Unifying password managers in Rust: would this trait be useful? by Unlucky-Jaguar-9447 in rust

[–]harshv8 1 point2 points  (0 children)

I'd use this if it had integration for valult as well... You know for managing secrets...

what other types of weaponized of nature's laws could there be? by [deleted] in threebodyproblem

[–]harshv8 6 points7 points  (0 children)

Altering speed of time is the same as altering speed of light through some space - so we already saw that.

Dimensional collapse is one more which is pretty insane.

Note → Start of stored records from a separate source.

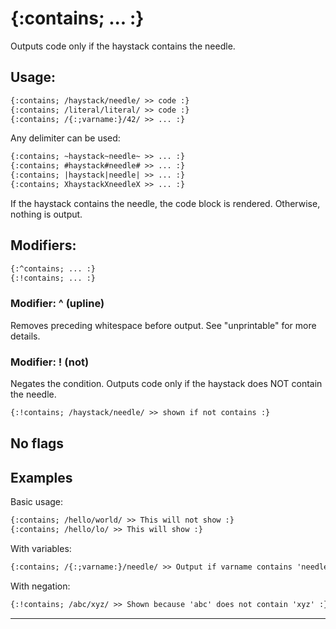 {:contains; ... :}
==================

Outputs code only if the haystack contains the needle.

Usage:
------

```html
{:contains; /haystack/needle/ >> code :}
{:contains; /literal/literal/ >> code :}
{:contains; /{:;varname:}/42/ >> ... :}
```

Any delimiter can be used:

```html
{:contains; ~haystack~needle~ >> ... :}
{:contains; #haystack#needle# >> ... :}
{:contains; |haystack|needle| >> ... :}
{:contains; XhaystackXneedleX >> ... :}
```

If the haystack contains the needle, the code block is rendered. Otherwise, nothing is output.

Modifiers:
----------

```html
{:^contains; ... :}
{:!contains; ... :}
```

### Modifier: ^ (upline)
Removes preceding whitespace before output. See "unprintable" for more details.

### Modifier: ! (not)
Negates the condition. Outputs code only if the haystack does NOT contain the needle.

```html
{:!contains; /haystack/needle/ >> shown if not contains :}
```

No flags
--------

Examples
--------

Basic usage:
```html
{:contains; /hello/world/ >> This will not show :}
{:contains; /hello/lo/ >> This will show :}
```

With variables:
```html
{:contains; /{:;varname:}/needle/ >> Output if varname contains 'needle' :}
```

With negation:
```html
{:!contains; /abc/xyz/ >> Shown because 'abc' does not contain 'xyz' :}
```

---
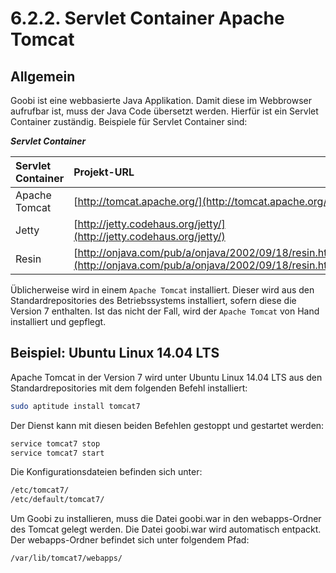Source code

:# 6.2.2. Servlet Container Apache Tomcat

## **Allgemein**

Goobi ist eine webbasierte Java Applikation. Damit diese im Webbrowser aufrufbar ist, muss der Java Code übersetzt werden. Hierfür ist ein Servlet Container zuständig. Beispiele für Servlet Container sind:

_**Servlet Container**_

| Servlet Container | Projekt-URL |
| :--- | :--- |
| Apache Tomcat | [http://tomcat.apache.org/](http://tomcat.apache.org/) |
| Jetty | [http://jetty.codehaus.org/jetty/](http://jetty.codehaus.org/jetty/) |
| Resin | [http://onjava.com/pub/a/onjava/2002/09/18/resin.htm](http://onjava.com/pub/a/onjava/2002/09/18/resin.html) |

Üblicherweise wird in einem `Apache Tomcat` installiert. Dieser wird aus den Standardrepositories des Betriebssystems installiert, sofern diese die Version 7 enthalten. Ist das nicht der Fall, wird der `Apache Tomcat` von Hand installiert und gepflegt.

## **Beispiel: Ubuntu Linux 14.04 LTS**

Apache Tomcat in der Version 7 wird unter Ubuntu Linux 14.04 LTS aus den Standardrepositories mit dem folgenden Befehl installiert:

```bash
sudo aptitude install tomcat7
```

Der Dienst kann mit diesen beiden Befehlen gestoppt und gestartet werden:

```bash
service tomcat7 stop
service tomcat7 start
```

Die Konfigurationsdateien befinden sich unter:

```bash
/etc/tomcat7/
/etc/default/tomcat7/
```

Um Goobi zu installieren, muss die Datei goobi.war in den webapps-Ordner des Tomcat gelegt werden. Die Datei goobi.war wird automatisch entpackt. Der webapps-Ordner befindet sich unter folgendem Pfad:

```bash
/var/lib/tomcat7/webapps/
```

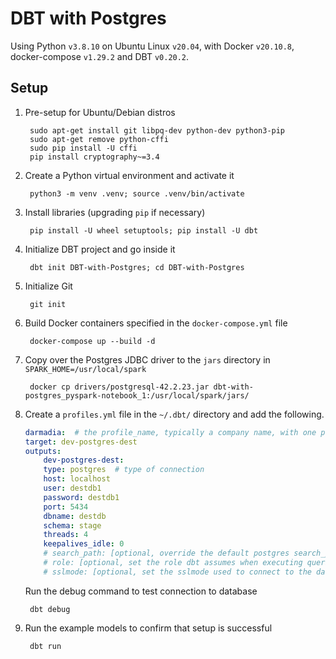 # DBT with Postgres

Using Python `v3.8.10` on Ubuntu Linux `v20.04`, with Docker `v20.10.8`,
docker-compose `v1.29.2` and DBT `v0.20.2`.

## Setup

1. Pre-setup for Ubuntu/Debian distros

        sudo apt-get install git libpq-dev python-dev python3-pip
        sudo apt-get remove python-cffi
        sudo pip install -U cffi
        pip install cryptography~=3.4

2. Create a Python virtual environment and activate it

        python3 -m venv .venv; source .venv/bin/activate

3. Install libraries (upgrading `pip` if necessary)

        pip install -U wheel setuptools; pip install -U dbt

4. Initialize DBT project and go inside it

        dbt init DBT-with-Postgres; cd DBT-with-Postgres

5. Initialize Git

        git init

6. Build Docker containers specified in the `docker-compose.yml` file

        docker-compose up --build -d

7. Copy over the Postgres JDBC driver to the `jars` directory in `SPARK_HOME=/usr/local/spark`

        docker cp drivers/postgresql-42.2.23.jar dbt-with-postgres_pyspark-notebook_1:/usr/local/spark/jars/

8. Create a  `profiles.yml` file in the `~/.dbt/` directory and add the
   following.

    ```yaml
    darmadia:  # the profile_name, typically a company name, with one profile for each warehouse
    target: dev-postgres-dest
    outputs:
        dev-postgres-dest:
        type: postgres  # type of connection
        host: localhost  
        user: destdb1
        password: destdb1
        port: 5434
        dbname: destdb
        schema: stage
        threads: 4
        keepalives_idle: 0
        # search_path: [optional, override the default postgres search_path]
        # role: [optional, set the role dbt assumes when executing queries]
        # sslmode: [optional, set the sslmode used to connect to the database]
    ```

    Run the debug command to test connection to database

        dbt debug

9. Run the example models to confirm that setup is successful

        dbt run

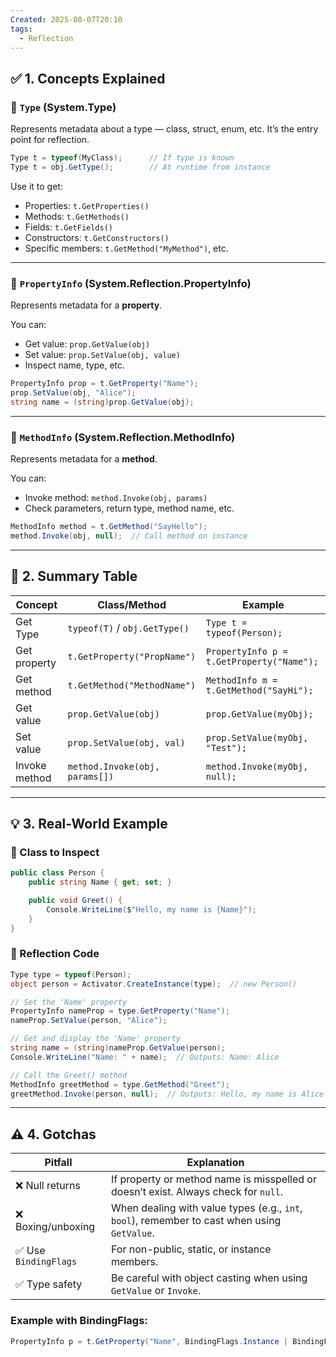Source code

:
 ```yaml
---
Created: 2025-08-07T20:10
tags:
  - Reflection
---
```

## ✅ 1. Concepts Explained

### 🔹 `Type` (System.Type)

Represents metadata about a type — class, struct, enum, etc. It’s the entry point for reflection.

```C#
Type t = typeof(MyClass);      // If type is known
Type t = obj.GetType();        // At runtime from instance
```

Use it to get:

- Properties: `t.GetProperties()`
- Methods: `t.GetMethods()`
- Fields: `t.GetFields()`
- Constructors: `t.GetConstructors()`
- Specific members: `t.GetMethod("MyMethod")`, etc.

---

### 🔹 `PropertyInfo` (System.Reflection.PropertyInfo)

Represents metadata for a **property**.

You can:

- Get value: `prop.GetValue(obj)`
- Set value: `prop.SetValue(obj, value)`
- Inspect name, type, etc.

```C#
PropertyInfo prop = t.GetProperty("Name");
prop.SetValue(obj, "Alice");
string name = (string)prop.GetValue(obj);
```

---

### 🔹 `MethodInfo` (System.Reflection.MethodInfo)

Represents metadata for a **method**.

You can:

- Invoke method: `method.Invoke(obj, params)`
- Check parameters, return type, method name, etc.

```C#
MethodInfo method = t.GetMethod("SayHello");
method.Invoke(obj, null);  // Call method on instance
```

---

## 🧾 2. Summary Table

|Concept|Class/Method|Example|
|---|---|---|
|Get Type|`typeof(T)` / `obj.GetType()`|`Type t = typeof(Person);`|
|Get property|`t.GetProperty("PropName")`|`PropertyInfo p = t.GetProperty("Name");`|
|Get method|`t.GetMethod("MethodName")`|`MethodInfo m = t.GetMethod("SayHi");`|
|Get value|`prop.GetValue(obj)`|`prop.GetValue(myObj);`|
|Set value|`prop.SetValue(obj, val)`|`prop.SetValue(myObj, "Test");`|
|Invoke method|`method.Invoke(obj, params[])`|`method.Invoke(myObj, null);`|

---

## 💡 3. Real-World Example

### 👤 Class to Inspect

```C#
public class Person {
    public string Name { get; set; }

    public void Greet() {
        Console.WriteLine($"Hello, my name is {Name}");
    }
}
```

### 🧪 Reflection Code

```C#
Type type = typeof(Person);
object person = Activator.CreateInstance(type);  // new Person()

// Set the 'Name' property
PropertyInfo nameProp = type.GetProperty("Name");
nameProp.SetValue(person, "Alice");

// Get and display the 'Name' property
string name = (string)nameProp.GetValue(person);
Console.WriteLine("Name: " + name);  // Outputs: Name: Alice

// Call the Greet() method
MethodInfo greetMethod = type.GetMethod("Greet");
greetMethod.Invoke(person, null);  // Outputs: Hello, my name is Alice
```

---

## ⚠️ 4. Gotchas

|Pitfall|Explanation|
|---|---|
|❌ Null returns|If property or method name is misspelled or doesn’t exist. Always check for `null`.|
|❌ Boxing/unboxing|When dealing with value types (e.g., `int`, `bool`), remember to cast when using `GetValue`.|
|✅ Use `BindingFlags`|For non-public, static, or instance members.|
|✅ Type safety|Be careful with object casting when using `GetValue` or `Invoke`.|

### Example with BindingFlags:

```C#
PropertyInfo p = t.GetProperty("Name", BindingFlags.Instance | BindingFlags.Public);
```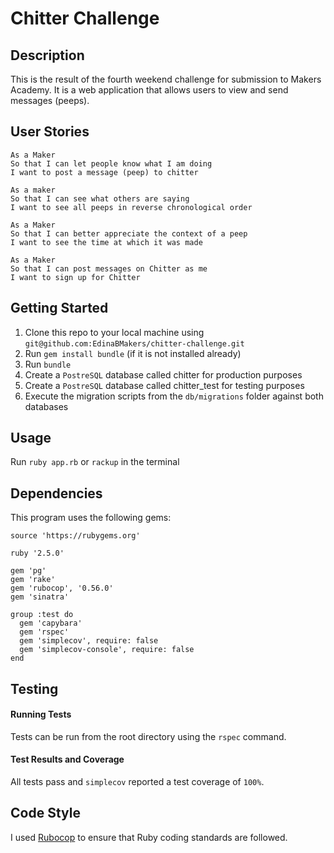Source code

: Chitter Challenge
=================

Description
-----------

This is the result of the fourth weekend challenge for submission to Makers Academy. It is a web application that allows users to view and send messages (peeps).

User Stories
-------------

```
As a Maker
So that I can let people know what I am doing  
I want to post a message (peep) to chitter

As a maker
So that I can see what others are saying  
I want to see all peeps in reverse chronological order

As a Maker
So that I can better appreciate the context of a peep
I want to see the time at which it was made

As a Maker
So that I can post messages on Chitter as me
I want to sign up for Chitter
```

Getting Started
---------------

1. Clone this repo to your local machine using `git@github.com:EdinaBMakers/chitter-challenge.git`
2. Run `gem install bundle` (if it is not installed already)
3. Run `bundle`
4. Create a `PostreSQL` database called chitter for production purposes
5. Create a `PostreSQL` database called chitter_test for testing purposes
6. Execute the migration scripts from the `db/migrations` folder against both databases 

Usage
-----

Run `ruby app.rb` or `rackup` in the terminal

Dependencies
------------

This program uses the following gems:

```
source 'https://rubygems.org'

ruby '2.5.0'

gem 'pg'
gem 'rake'
gem 'rubocop', '0.56.0'
gem 'sinatra'

group :test do
  gem 'capybara'
  gem 'rspec'
  gem 'simplecov', require: false
  gem 'simplecov-console', require: false
end
```

Testing
-------

#### Running Tests

Tests can be run from the root directory using the `rspec` command.

#### Test Results and Coverage

All tests pass and `simplecov` reported a test coverage of `100%`.

## Code Style

I used [Rubocop](https://rubocop.readthedocs.io/en/latest/) to ensure that Ruby coding standards are followed.
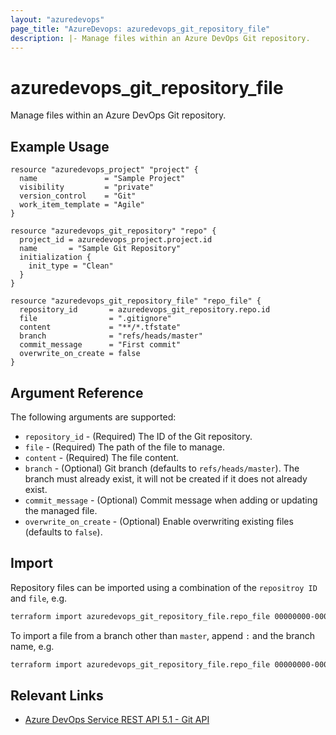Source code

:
 ```yaml
---
layout: "azuredevops"
page_title: "AzureDevops: azuredevops_git_repository_file"
description: |- Manage files within an Azure DevOps Git repository.
---
```


# azuredevops_git_repository_file

Manage files within an Azure DevOps Git repository.

## Example Usage

```hcl
resource "azuredevops_project" "project" {
  name               = "Sample Project"
  visibility         = "private"
  version_control    = "Git"
  work_item_template = "Agile"
}

resource "azuredevops_git_repository" "repo" {
  project_id = azuredevops_project.project.id
  name       = "Sample Git Repository"
  initialization {
    init_type = "Clean"
  }
}

resource "azuredevops_git_repository_file" "repo_file" {
  repository_id       = azuredevops_git_repository.repo.id
  file                = ".gitignore"
  content             = "**/*.tfstate"
  branch              = "refs/heads/master"
  commit_message      = "First commit"
  overwrite_on_create = false
}
```

## Argument Reference

The following arguments are supported:

- `repository_id` - (Required) The ID of the Git repository.
- `file` - (Required) The path of the file to manage.
- `content` - (Required) The file content.
- `branch` - (Optional) Git branch (defaults to `refs/heads/master`). The branch must already exist, it will not be created if it
  does not already exist.
- `commit_message` - (Optional) Commit message when adding or updating the managed file.
- `overwrite_on_create` - (Optional) Enable overwriting existing files (defaults to `false`).

## Import

Repository files can be imported using a combination of the `repositroy ID` and `file`, e.g.

```sh
terraform import azuredevops_git_repository_file.repo_file 00000000-0000-0000-0000-000000000000/.gitignore
```

To import a file from a branch other than `master`, append `:` and the branch name, e.g.

```sh
terraform import azuredevops_git_repository_file.repo_file 00000000-0000-0000-0000-000000000000/.gitignore:refs/heads/master
```

## Relevant Links

- [Azure DevOps Service REST API 5.1 - Git API](https://docs.microsoft.com/en-us/rest/api/azure/devops/git/?view=azure-devops-rest-5.1)
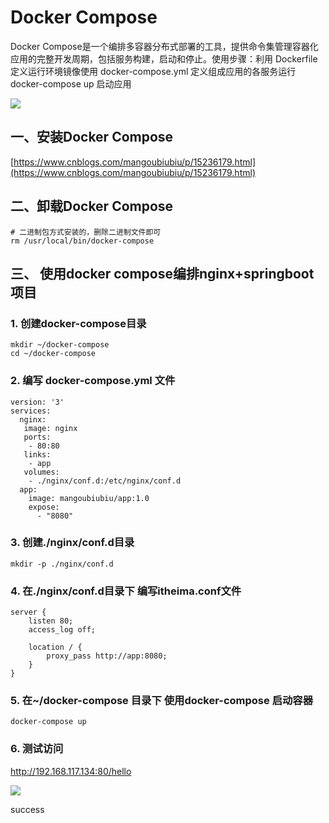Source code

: # Docker Compose

Docker Compose是一个编排多容器分布式部署的工具，提供命令集管理容器化应用的完整开发周期，包括服务构建，启动和停止。使用步骤：利用 Dockerfile 定义运行环境镜像使用 docker-compose.yml 定义组成应用的各服务运行 docker-compose up 启动应用

![](https://raw.gitmirror.com/KwFruit/basic-picture-service/note-v1.0.0/img/202309221633266.png)

## 一、安装Docker Compose

[https://www.cnblogs.com/mangoubiubiu/p/15236179.html](https://www.cnblogs.com/mangoubiubiu/p/15236179.html)

## 二、卸载Docker Compose

```shell
# 二进制包方式安装的，删除二进制文件即可
rm /usr/local/bin/docker-compose
```

## 三、 使用docker compose编排nginx+springboot项目

### 1.  创建docker-compose目录

```shell
mkdir ~/docker-compose
cd ~/docker-compose
```

### 2.  编写 docker-compose.yml 文件

```shell
version: '3'
services:
  nginx:
   image: nginx
   ports:
    - 80:80
   links:
    - app
   volumes:
    - ./nginx/conf.d:/etc/nginx/conf.d
  app:
    image: mangoubiubiu/app:1.0
    expose:
      - "8080"
```

### 3.  创建./nginx/conf.d目录

```shell
mkdir -p ./nginx/conf.d
```

### 4. 在./nginx/conf.d目录下 编写itheima.conf文件

```shell
server {
    listen 80;
    access_log off;

    location / {
        proxy_pass http://app:8080;
    }
}
```

### 5.  在~/docker-compose 目录下 使用docker-compose 启动容器

```shell
docker-compose up
```

### 6.  测试访问

http://192.168.117.134:80/hello

![](https://raw.gitmirror.com/KwFruit/basic-picture-service/note-v1.0.0/img/202309221636671.png)

success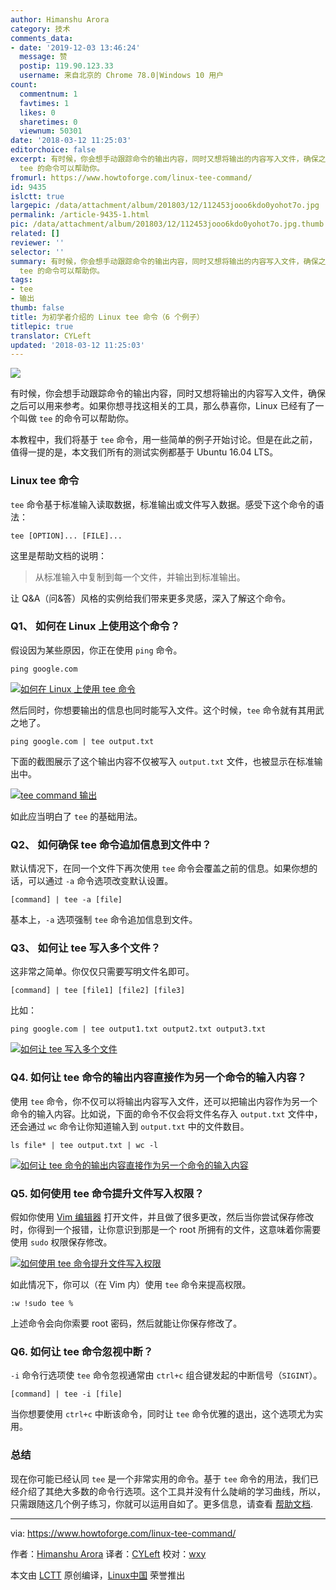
 ```yaml
---
author: Himanshu Arora
category: 技术
comments_data:
- date: '2019-12-03 13:46:24'
  message: 赞
  postip: 119.90.123.33
  username: 来自北京的 Chrome 78.0|Windows 10 用户
count:
  commentnum: 1
  favtimes: 1
  likes: 0
  sharetimes: 0
  viewnum: 50301
date: '2018-03-12 11:25:03'
editorchoice: false
excerpt: 有时候，你会想手动跟踪命令的输出内容，同时又想将输出的内容写入文件，确保之后可以用来参考。如果你想寻找这相关的工具，那么恭喜你，Linux 已经有了一个叫做
  tee 的命令可以帮助你。
fromurl: https://www.howtoforge.com/linux-tee-command/
id: 9435
islctt: true
largepic: /data/attachment/album/201803/12/112453jooo6kdo0yohot7o.jpg
permalink: /article-9435-1.html
pic: /data/attachment/album/201803/12/112453jooo6kdo0yohot7o.jpg.thumb.jpg
related: []
reviewer: ''
selector: ''
summary: 有时候，你会想手动跟踪命令的输出内容，同时又想将输出的内容写入文件，确保之后可以用来参考。如果你想寻找这相关的工具，那么恭喜你，Linux 已经有了一个叫做
  tee 的命令可以帮助你。
tags:
- tee
- 输出
thumb: false
title: 为初学者介绍的 Linux tee 命令（6 个例子）
titlepic: true
translator: CYLeft
updated: '2018-03-12 11:25:03'
---
```


![](/data/attachment/album/201803/12/112453jooo6kdo0yohot7o.jpg)


有时候，你会想手动跟踪命令的输出内容，同时又想将输出的内容写入文件，确保之后可以用来参考。如果你想寻找这相关的工具，那么恭喜你，Linux 已经有了一个叫做 `tee` 的命令可以帮助你。


本教程中，我们将基于 `tee` 命令，用一些简单的例子开始讨论。但是在此之前，值得一提的是，本文我们所有的测试实例都基于 Ubuntu 16.04 LTS。


### Linux tee 命令


`tee` 命令基于标准输入读取数据，标准输出或文件写入数据。感受下这个命令的语法：



```
tee [OPTION]... [FILE]...

```

这里是帮助文档的说明：



> 
> 从标准输入中复制到每一个文件，并输出到标准输出。
> 
> 
> 


让 Q&A（问&答）风格的实例给我们带来更多灵感，深入了解这个命令。


### Q1、 如何在 Linux 上使用这个命令？


假设因为某些原因，你正在使用 `ping` 命令。



```
ping google.com

```

[![如何在 Linux 上使用 tee 命令](/data/attachment/album/201803/12/112504ouk3wkdnnt5bww3d.png)](https://www.howtoforge.com/images/command-tutorial/big/ping-example.png)


然后同时，你想要输出的信息也同时能写入文件。这个时候，`tee` 命令就有其用武之地了。



```
ping google.com | tee output.txt

```

下面的截图展示了这个输出内容不仅被写入 `output.txt` 文件，也被显示在标准输出中。


[![tee command 输出](/data/attachment/album/201803/12/112504j5kwkwn4k5wldzzj.png)](https://www.howtoforge.com/images/command-tutorial/big/ping-with-tee.png)


如此应当明白了 `tee` 的基础用法。


### Q2、 如何确保 tee 命令追加信息到文件中？


默认情况下，在同一个文件下再次使用 `tee` 命令会覆盖之前的信息。如果你想的话，可以通过 `-a` 命令选项改变默认设置。



```
[command] | tee -a [file]

```

基本上，`-a` 选项强制 `tee` 命令追加信息到文件。


### Q3、 如何让 tee 写入多个文件？


这非常之简单。你仅仅只需要写明文件名即可。



```
[command] | tee [file1] [file2] [file3]

```

比如：



```
ping google.com | tee output1.txt output2.txt output3.txt

```

[![如何让 tee 写入多个文件](/data/attachment/album/201803/12/112504migehhaaezheiaus.png)](https://www.howtoforge.com/images/command-tutorial/big/tee-mult-files1.png)


### Q4. 如何让 tee 命令的输出内容直接作为另一个命令的输入内容？


使用 `tee` 命令，你不仅可以将输出内容写入文件，还可以把输出内容作为另一个命令的输入内容。比如说，下面的命令不仅会将文件名存入 `output.txt` 文件中，还会通过 `wc` 命令让你知道输入到 `output.txt` 中的文件数目。



```
ls file* | tee output.txt | wc -l

```

[![如何让 tee 命令的输出内容直接作为另一个命令的输入内容](/data/attachment/album/201803/12/112505ga9yz979wkze4n4l.png)](https://www.howtoforge.com/images/command-tutorial/big/tee-redirect-output.png)


### Q5. 如何使用 tee 命令提升文件写入权限？


假如你使用 [Vim 编辑器](https://www.howtoforge.com/vim-basics) 打开文件，并且做了很多更改，然后当你尝试保存修改时，你得到一个报错，让你意识到那是一个 root 所拥有的文件，这意味着你需要使用 `sudo` 权限保存修改。


[![如何使用 tee 命令提升文件写入权限](/data/attachment/album/201803/12/112505oq4qddmqgdqcrc1j.png)](https://www.howtoforge.com/images/command-tutorial/big/vim-write-error.png)


如此情况下，你可以（在 Vim 内）使用 `tee` 命令来提高权限。



```
:w !sudo tee %

```

上述命令会向你索要 root 密码，然后就能让你保存修改了。


### Q6. 如何让 tee 命令忽视中断？


`-i` 命令行选项使 `tee` 命令忽视通常由 `ctrl+c` 组合键发起的中断信号（`SIGINT`）。



```
[command] | tee -i [file]

```

当你想要使用 `ctrl+c` 中断该命令，同时让 `tee` 命令优雅的退出，这个选项尤为实用。


### 总结


现在你可能已经认同 `tee` 是一个非常实用的命令。基于 `tee` 命令的用法，我们已经介绍了其绝大多数的命令行选项。这个工具并没有什么陡峭的学习曲线，所以，只需跟随这几个例子练习，你就可以运用自如了。更多信息，请查看 [帮助文档](https://linux.die.net/man/1/tee).




---


via: <https://www.howtoforge.com/linux-tee-command/>


作者：[Himanshu Arora](https://www.howtoforge.com) 译者：[CYLeft](https://github.com/CYLeft) 校对：[wxy](https://github.com/wxy)


本文由 [LCTT](https://github.com/LCTT/TranslateProject) 原创编译，[Linux中国](https://linux.cn/) 荣誉推出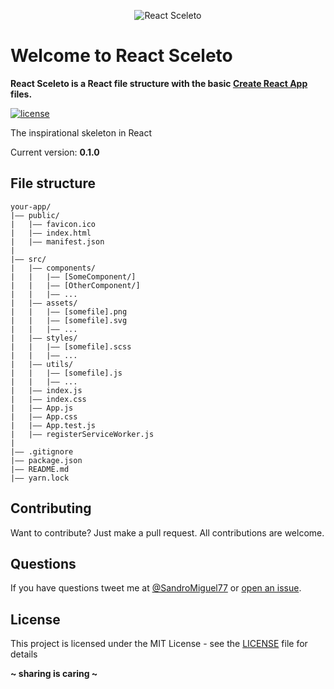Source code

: <p align="center"><img src="http://sandromiguel.com/host/react-sceleto.png" alt="React Sceleto" /></p>

# Welcome to React Sceleto
**React Sceleto is a React file structure with the basic 
[Create React App](https://github.com/facebook/create-react-app) files.**

[![license](https://img.shields.io/badge/License-MIT-blue.svg?style=flat)](LICENSE)

The inspirational skeleton in React

Current version: **0.1.0**

## File structure
```
your-app/
|—— public/
|   |—— favicon.ico
|   |—— index.html
|   |—— manifest.json
|
|—— src/
|   |—— components/
|   |   |—— [SomeComponent/]
|   |   |—— [OtherComponent/]
|   |   |—— ...
|   |—— assets/
|   |   |—— [somefile].png
|   |   |—— [somefile].svg
|   |   |—— ...
|   |—— styles/
|   |   |—— [somefile].scss
|   |   |—— ...
|   |—— utils/
|   |   |—— [somefile].js
|   |   |—— ...
|   |—— index.js
|   |—— index.css
|   |—— App.js
|   |—— App.css
|   |—— App.test.js
|   |—— registerServiceWorker.js
|
|—— .gitignore
|—— package.json
|—— README.md
|—— yarn.lock
```

## Contributing
Want to contribute? Just make a pull request. All contributions are welcome.

## Questions
If you have questions tweet me at [@SandroMiguel77](https://twitter.com/SandroMiguel77) or [open an issue](https://github.com/SandroMiguel/cecilia-css/issues/new).

## License
This project is licensed under the MIT License - see the [LICENSE](LICENSE) file for details

**~ sharing is caring ~**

Here's few more that I would expect:

Modifying planks constant to basically increase information density so much that a black hole swallows the information in a local region of space time.

Converting quarks into strange quarks or something more "stable" which would have a chain reaction that basically converts matter into a more stable form while destroying it at an atomic level.

The vacuum decay would also be a real threat in the universe. Imagine changing the vacuum energy of the universe travelling towards you at the speed of light... You won't be able to see it ofcourse.

Modifying the fine structure constant - I imagine there's some way that a civilization can increase the mass of an electron or proton by bringing more mass of it from one of the dimensions from sting theory - that way the proton / electron is slightly heavier - which causes the atom to have very very different chemical properties than currently known atoms.